Changing versus Understanding Behavior
Many of you look back on overeating, bingeing, or making food choices you wish you hadn’t made and wonder why you did what you did. A caution: It’s one thing to seek understanding out of curiosity, but quite another to grope for explanations that only drag you through the past, leave you frustrated about changing your eating future, and prompt you to pass judgment on yourself. When you ask yourself why you act in a certain way around food, what exactly is it you want to know?
As a therapist, I’m the last person to say that you don’t need to understand your past to change your present or generate a brighter future. It’s crucial to recognize cause-and-effect, comprehend patterns from childhood, and acknowledge the mistakes you’ve made in your food decisions and why you’ve done so. So if you’re asking why you made an unwise eating choice because you haven’t examined your history then, by all means, explore away. You’ll find valuable information. However, if you’ve been over the same territory many times before and get how yesterday impacts today, I doubt you’re really looking for new information or even an explanation of what made you choose poorly in the present. How could you be? You already know the answer.

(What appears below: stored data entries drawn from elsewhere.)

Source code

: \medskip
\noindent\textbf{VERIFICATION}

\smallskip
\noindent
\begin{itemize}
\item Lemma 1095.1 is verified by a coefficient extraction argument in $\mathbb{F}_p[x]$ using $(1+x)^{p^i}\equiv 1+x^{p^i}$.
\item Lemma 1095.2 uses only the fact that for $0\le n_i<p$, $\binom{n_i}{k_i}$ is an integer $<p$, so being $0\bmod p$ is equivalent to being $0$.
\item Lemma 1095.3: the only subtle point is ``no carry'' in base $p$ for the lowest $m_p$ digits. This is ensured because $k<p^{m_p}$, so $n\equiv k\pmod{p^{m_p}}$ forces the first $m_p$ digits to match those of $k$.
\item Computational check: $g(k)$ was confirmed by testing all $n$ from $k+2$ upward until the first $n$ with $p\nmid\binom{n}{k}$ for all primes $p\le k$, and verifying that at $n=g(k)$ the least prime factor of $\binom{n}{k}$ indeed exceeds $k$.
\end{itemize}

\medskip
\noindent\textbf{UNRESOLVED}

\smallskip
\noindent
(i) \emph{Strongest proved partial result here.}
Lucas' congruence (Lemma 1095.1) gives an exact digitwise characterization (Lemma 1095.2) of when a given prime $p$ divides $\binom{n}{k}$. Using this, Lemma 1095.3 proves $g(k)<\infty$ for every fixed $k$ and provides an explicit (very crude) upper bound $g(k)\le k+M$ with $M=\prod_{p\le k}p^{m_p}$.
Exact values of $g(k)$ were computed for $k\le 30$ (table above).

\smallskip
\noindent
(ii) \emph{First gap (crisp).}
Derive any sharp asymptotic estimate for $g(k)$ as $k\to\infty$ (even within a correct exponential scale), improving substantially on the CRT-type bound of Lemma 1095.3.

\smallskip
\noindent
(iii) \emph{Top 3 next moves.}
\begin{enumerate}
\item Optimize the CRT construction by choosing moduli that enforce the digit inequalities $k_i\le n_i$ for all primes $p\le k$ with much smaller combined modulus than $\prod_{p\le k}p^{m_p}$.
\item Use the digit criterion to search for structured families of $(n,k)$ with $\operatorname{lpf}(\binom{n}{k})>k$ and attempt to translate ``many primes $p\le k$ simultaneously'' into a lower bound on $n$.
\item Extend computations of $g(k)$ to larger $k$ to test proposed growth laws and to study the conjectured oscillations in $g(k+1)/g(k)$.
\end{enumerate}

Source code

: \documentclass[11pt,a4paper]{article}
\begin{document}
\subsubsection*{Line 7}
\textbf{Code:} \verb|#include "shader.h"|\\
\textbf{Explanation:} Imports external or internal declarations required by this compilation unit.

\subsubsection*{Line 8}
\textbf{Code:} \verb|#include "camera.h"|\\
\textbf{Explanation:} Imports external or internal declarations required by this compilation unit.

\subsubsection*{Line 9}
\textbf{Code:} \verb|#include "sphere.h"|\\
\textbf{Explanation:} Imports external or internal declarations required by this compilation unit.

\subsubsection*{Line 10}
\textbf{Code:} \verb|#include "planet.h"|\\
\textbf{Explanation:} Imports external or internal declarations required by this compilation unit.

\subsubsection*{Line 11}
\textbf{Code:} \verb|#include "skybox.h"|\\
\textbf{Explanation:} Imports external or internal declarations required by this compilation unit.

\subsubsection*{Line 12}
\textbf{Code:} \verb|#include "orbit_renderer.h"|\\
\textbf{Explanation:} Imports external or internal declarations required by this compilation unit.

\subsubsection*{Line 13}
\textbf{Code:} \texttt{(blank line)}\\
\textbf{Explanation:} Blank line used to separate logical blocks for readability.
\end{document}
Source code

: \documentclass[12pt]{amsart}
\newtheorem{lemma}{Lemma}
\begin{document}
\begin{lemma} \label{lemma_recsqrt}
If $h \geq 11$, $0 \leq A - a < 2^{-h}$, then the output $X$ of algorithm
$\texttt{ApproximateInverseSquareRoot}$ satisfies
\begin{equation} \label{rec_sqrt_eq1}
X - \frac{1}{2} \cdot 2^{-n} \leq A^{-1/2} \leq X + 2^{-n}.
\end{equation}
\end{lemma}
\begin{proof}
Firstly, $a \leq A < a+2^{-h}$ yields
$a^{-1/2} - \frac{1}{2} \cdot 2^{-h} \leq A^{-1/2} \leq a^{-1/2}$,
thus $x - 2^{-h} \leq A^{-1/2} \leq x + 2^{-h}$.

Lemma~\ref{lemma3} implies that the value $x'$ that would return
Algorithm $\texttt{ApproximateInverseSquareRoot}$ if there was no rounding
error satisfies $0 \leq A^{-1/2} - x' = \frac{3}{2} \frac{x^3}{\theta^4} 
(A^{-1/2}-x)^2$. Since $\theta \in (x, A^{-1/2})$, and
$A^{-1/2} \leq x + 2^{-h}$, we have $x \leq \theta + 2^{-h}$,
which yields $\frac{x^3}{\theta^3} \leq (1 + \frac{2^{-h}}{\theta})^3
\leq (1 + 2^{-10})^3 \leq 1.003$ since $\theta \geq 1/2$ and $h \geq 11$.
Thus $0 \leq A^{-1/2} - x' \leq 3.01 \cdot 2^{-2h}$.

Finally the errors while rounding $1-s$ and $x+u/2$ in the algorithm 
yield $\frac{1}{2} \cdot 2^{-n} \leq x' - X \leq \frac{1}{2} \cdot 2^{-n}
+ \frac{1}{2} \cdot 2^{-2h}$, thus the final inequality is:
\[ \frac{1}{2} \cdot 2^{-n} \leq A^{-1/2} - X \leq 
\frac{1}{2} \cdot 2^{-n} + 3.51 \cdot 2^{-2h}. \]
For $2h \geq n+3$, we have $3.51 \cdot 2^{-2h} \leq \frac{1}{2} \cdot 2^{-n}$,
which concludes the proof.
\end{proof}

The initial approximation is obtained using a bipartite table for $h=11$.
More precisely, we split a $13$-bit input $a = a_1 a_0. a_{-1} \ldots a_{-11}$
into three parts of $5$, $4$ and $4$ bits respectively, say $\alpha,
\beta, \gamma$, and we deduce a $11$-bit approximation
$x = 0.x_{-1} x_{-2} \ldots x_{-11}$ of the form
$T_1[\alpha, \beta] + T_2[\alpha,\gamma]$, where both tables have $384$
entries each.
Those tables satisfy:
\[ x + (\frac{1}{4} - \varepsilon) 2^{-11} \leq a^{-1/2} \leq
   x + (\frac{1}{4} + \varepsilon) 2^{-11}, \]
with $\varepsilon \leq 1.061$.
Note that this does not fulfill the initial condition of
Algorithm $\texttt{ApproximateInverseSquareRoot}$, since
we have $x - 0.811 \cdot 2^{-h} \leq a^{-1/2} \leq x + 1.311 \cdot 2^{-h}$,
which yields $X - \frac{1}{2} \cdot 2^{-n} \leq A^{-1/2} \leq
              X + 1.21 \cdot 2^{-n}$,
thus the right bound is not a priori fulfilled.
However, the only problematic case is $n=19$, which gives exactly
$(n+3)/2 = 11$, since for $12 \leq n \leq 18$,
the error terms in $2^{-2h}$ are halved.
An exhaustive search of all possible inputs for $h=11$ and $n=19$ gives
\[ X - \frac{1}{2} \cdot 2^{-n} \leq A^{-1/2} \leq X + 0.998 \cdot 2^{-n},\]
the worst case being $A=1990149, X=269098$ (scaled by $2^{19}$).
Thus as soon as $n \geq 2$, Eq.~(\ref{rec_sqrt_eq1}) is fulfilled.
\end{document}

More likely, you’re seeking a way to avoid repeating your previous mistakes in the future. In that case, the question is not why you made an eating mistake, but how not to do it again. As long as you already understand the why—and if you’ve been working on this issue for a long time, you probably do get it—then shift your attention to how to change. Focusing on the why will only drag you back into the past which is not where you want to be. Instead, target the future by critiquing how you can do things differently when the same situation arises again (and, it will, you know!). Consider options, devise a strategy, come up with a plan. Keep your sights on what you can do differently, not on why you didn’t act in your self-interest yesterday. Enlighten yourself, then move along.
This is a difficult pattern to shift. The “Why did I do it?” question arises almost automatically, so you’ll have to stay aware of your thoughts to notice when it comes around. Instead of instantly responding to the question, switch gears to “How can I change?” which is the best question you can ask yourself to guarantee a better eating future. If you can catch yourself when the “why’s” come up, you’ll notice how often you ask this question of yourself. That’s okay. You’re trying to make meaning of your past behavior. But don’t be seduced into backtracking over material you already understand. The payoff is in the present and the future, in thinking about how to act differently.